The company had already decided to adopt a compensation system for its boards consisting of fixed and variable components in the past. The variable elements were linked to the company‘s performance. Due to new statutory regulations, the variable pay components of service agreements newly entered into with members of the Board of Management will be supplemented by components with a longerterm orientation.
3. The Supervisory Board pays attention to diversity with respect to the composition of the Board of Management. However, appropriate female representation does not take centre stage (Item 5.1.2 of the Code). Naturally, women are given consideration equal to male candidates by the Supervisory Board when staffing positions on the Board of Management. However, the individual’s professional and personal suitability with respect to the position on the Board of Management in question are the focal point.
4. The compensation of the members of the Board of Management and Supervisory Board is not itemized or broken down by member in the compensation report, which is part of the corporate governance report, or in the notes to the consolidated financial statements (Items 4.2.4 and 5.4.6 of the Code).

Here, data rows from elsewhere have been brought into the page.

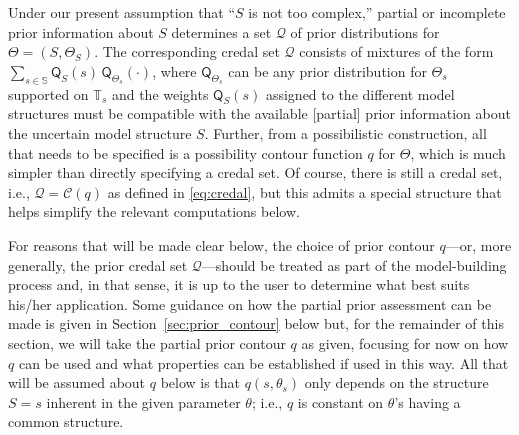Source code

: \documentclass[12pt]{article}
\def\TT{\mathbb{T}}
\def\SS{\mathbb{S}}
\def\prior{\mathsf{Q}}
\def\credal{\mathscr{Q}}
\def\cred{\mathscr{C}}
\begin{document}
Under our present assumption that ``$S$ is not too complex,'' partial or incomplete prior information about $S$ determines a set $\credal$ of prior distributions for $\Theta=(S,\Theta_S)$.  The corresponding credal set $\credal$ consists of mixtures of the form 
$ \sum_{s \in \SS} \prior_S(s) \, \prior_{\Theta_s}(\cdot)$, 
where $\prior_{\Theta_s}$ can be any prior distribution for $\Theta_s$ supported on $\TT_s$ and the weights $\prior_S(s)$ assigned to the different model structures must be compatible with the available [partial] prior information about the uncertain model structure $S$.  Further, from a possibilistic construction, all that needs to be specified is a possibility contour function $q$ for $\Theta$, which is much simpler than directly specifying a credal set.  Of course, there is still a credal set, i.e., $\credal=\cred(q)$ as defined in \eqref{eq:credal}, but this admits a special structure that helps simplify the relevant computations below.  

For reasons that will be made clear below, the choice of prior contour $q$---or, more generally, the prior credal set $\credal$---should be treated as part of the model-building process and, in that sense, it is up to the user to determine what best suits his/her application.  Some guidance on how the partial prior assessment can be made is given in Section~\ref{sec:prior_contour} below but, for the remainder of this section, we will take the partial prior contour $q$ as given, focusing for now on how $q$ can be used and what properties can be established if used in this way.  All that will be assumed about $q$ below is that $q(s,\theta_{s})$ only depends on the structure $S=s$ inherent in the given parameter $\theta$; i.e., $q$ is constant on $\theta$'s having a common structure. 
\end{document}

The company is not implementing the Code‘s recommendation to present the emoluments of the members of the Board of Management or Supervisory Board in itemized or individualized form. These corporate bodies are boards, which makes disclosure by board member irrelevant. Furthermore, the company believes that the correlation between the disadvantages associated with such disclosure and the benefits this may have for investors is unreasonable—also as regards each of the board members‘ right to privacy. After all, per its resolution dated June 13, 2006, the Annual General Meeting waived the obligation of the members of the Board of Management to provide individualized disclosure over a period of five years.
5. A nomination committee for proposing suitable Supervisory Board candidates to the Annual General Meeting has not been established (Item 5.3.3 of the Code).
In light of the nature of a family-owned company, the company believes that such a committee is dispensable. Two Supervisory Board members are seconded by the registered shareholders, and the candidates for the four remaining shareholder representatives, which are proposed to the Annual General Meeting, are chosen in close coordination with the holders of ordinary shares.
6. The Supervisory Board has not yet stated any specific goals with respect to its composition (Item 5.4.1 of the Code).
Over the course of 2011, the Supervisory Board will debate whether the Code’s recommendation can be followed appropriately given the company’s background.
7. The company renounces the determination of an age limit for Supervisory Board members (Item 5.4.1 of the Code).
An age limit can lead to rigid rules, which may counteract the company‘s goal of staffing the Supervisory Board with extremely experienced individuals. Therefore, increased flexibility when making decisions on a case-by-case basis has been given preference.
8. In 2010, the consolidated financial statements could not yet be made available to the public within the recommended 90-day time limit after the end of the fiscal year. However, we will manage to do this with respect to the consolidated financial statements for the 2010 financial year, which will be published in 2011 (Item 7.1.2 of the Code).
Whereas the recommended time limit of 45 days from the end of each reporting period has already been adhered to for interim reports in the past, it will not be possible to do so for the consolidated financial statements until the requisite systems have been upgraded in 2011, owing to the reduction in the intervals between the individual foreign-company financial statements.